Our Checker School series of Famous Shots concludes this month, and as in previous entries, we ask you to solve the shot, name the shot, and, if you wish, name the "shot" in the photo above. During the past eight months we've taken a tour of the checker "big shots"; these are positions that every learner must master and every master must know.
Here's the finale, with the full run-up. Once again the game is not especially well played, but the ending is great.
11-15 23-18 8-11 27-23 4-8 23-19 10-14 19x10 14x23 26x19 7x14 19-15 11x18 22x15 14-18 21-17---A 12-16 24-20 16-19 20-16 2-7 17-13---B 9-14---C 31-26 5-9 25-21---D 18-23---E 29-25---F 14-18---G 21-17---H 7-11---I 16x7 3x10 (see diagram)
A---24-19 is probably better, although deep computer analysis doesn't shown a Black advantage.
B---Ouch. 25-22 was best. This move might actually lose for White.
C---19-23 was better.
D---Loses; 16-12 was better.
E---7-11 would have won. This return blunder is only good for a draw.
F---Loses again! 16-12 was fine.
G---Gives the draw back again! 7-11 wins.
H---Doesn't lose but gives Black a real edge. White just doesn't seem to want to play 16-12.
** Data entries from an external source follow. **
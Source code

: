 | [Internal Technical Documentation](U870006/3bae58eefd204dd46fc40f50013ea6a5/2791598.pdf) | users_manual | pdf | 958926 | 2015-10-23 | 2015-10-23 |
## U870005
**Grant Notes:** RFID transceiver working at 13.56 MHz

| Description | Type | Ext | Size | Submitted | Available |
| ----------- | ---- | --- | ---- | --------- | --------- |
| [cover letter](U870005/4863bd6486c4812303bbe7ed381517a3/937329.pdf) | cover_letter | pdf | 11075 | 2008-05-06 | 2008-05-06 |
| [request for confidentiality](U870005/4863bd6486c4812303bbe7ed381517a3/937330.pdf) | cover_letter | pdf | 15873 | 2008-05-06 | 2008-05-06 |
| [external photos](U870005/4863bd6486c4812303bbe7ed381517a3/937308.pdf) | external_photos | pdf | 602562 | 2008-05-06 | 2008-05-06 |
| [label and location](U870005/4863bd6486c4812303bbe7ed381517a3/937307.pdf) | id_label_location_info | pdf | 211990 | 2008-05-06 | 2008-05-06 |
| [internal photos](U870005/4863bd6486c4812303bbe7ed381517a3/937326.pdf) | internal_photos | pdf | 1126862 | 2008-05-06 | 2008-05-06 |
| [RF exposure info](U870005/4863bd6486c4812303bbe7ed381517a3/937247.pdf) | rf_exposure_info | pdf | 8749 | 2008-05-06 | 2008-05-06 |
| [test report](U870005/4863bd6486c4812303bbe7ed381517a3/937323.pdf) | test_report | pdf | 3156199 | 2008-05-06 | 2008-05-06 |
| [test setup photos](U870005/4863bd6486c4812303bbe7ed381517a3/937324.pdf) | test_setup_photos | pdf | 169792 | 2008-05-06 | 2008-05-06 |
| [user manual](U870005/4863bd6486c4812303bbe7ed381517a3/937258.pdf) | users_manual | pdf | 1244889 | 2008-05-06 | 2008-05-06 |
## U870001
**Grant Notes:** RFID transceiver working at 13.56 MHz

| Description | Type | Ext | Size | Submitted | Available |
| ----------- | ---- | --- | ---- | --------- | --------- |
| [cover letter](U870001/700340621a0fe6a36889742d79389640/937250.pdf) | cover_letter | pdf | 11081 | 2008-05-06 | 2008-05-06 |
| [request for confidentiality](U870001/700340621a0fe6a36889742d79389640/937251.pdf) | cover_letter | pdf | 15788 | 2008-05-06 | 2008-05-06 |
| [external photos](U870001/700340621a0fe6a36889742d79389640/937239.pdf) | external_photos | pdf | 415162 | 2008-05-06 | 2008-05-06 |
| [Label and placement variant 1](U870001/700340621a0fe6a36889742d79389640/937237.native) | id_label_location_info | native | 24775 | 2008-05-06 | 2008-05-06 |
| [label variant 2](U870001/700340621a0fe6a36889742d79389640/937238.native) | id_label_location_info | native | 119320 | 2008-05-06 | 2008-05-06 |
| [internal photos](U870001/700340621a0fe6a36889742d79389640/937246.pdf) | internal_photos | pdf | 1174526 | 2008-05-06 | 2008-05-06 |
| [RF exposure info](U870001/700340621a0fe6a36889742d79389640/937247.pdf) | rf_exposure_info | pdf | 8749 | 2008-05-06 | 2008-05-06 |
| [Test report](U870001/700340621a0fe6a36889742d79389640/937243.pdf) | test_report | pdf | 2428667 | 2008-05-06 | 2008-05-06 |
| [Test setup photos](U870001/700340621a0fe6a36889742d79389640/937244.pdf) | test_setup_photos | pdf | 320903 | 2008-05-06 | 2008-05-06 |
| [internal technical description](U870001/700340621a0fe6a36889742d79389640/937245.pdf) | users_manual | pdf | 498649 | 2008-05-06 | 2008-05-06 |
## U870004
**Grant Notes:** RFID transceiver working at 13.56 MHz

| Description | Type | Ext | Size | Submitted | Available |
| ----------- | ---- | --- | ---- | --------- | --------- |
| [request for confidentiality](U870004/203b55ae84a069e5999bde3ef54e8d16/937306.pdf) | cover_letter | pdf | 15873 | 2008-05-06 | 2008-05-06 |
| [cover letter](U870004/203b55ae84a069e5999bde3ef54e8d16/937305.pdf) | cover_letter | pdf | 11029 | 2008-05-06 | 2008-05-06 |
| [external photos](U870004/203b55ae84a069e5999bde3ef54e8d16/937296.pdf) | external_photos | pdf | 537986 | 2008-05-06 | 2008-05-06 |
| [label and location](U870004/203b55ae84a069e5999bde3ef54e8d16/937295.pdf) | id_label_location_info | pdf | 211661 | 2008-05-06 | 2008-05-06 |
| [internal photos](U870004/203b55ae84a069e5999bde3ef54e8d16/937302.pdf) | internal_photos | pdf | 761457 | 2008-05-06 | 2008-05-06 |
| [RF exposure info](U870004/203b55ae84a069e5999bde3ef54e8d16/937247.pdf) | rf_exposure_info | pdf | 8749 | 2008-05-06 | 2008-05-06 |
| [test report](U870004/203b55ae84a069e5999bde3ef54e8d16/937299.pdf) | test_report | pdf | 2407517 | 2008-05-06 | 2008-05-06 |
I---8-12 was best. The game now unravels for Black.
This one isn't too difficult, at least as far as these things go, so shoot it down and then click on Read More to check your answer.
This is known as the Jaques:
15-11 8x15 17-14 10x17 28-24 19x28 26x10 6x15 13x6 1x10 25-22 18x25---J 30x7 White Wins---K
J---White wins either way.
K---White wins on the move as the 28/32 double corner is blocked and provides no refuge for Black: 15-18 7-3 18-23 3-7 23-26 7-10 26-30 10-15 30-26 15-18 etc.
The drink is a piņa haupia, made with pineapple, coconut rum and coconut syrup, as served at Morimoto's, an ultra-high-end Waikiki restaurant favored by the Obamas. Note that the word "haupia" in Hawaiian doesn't mean "coconut"; it actually refers to a pudding-like dessert made with coconut milk. The word for coconut is niu.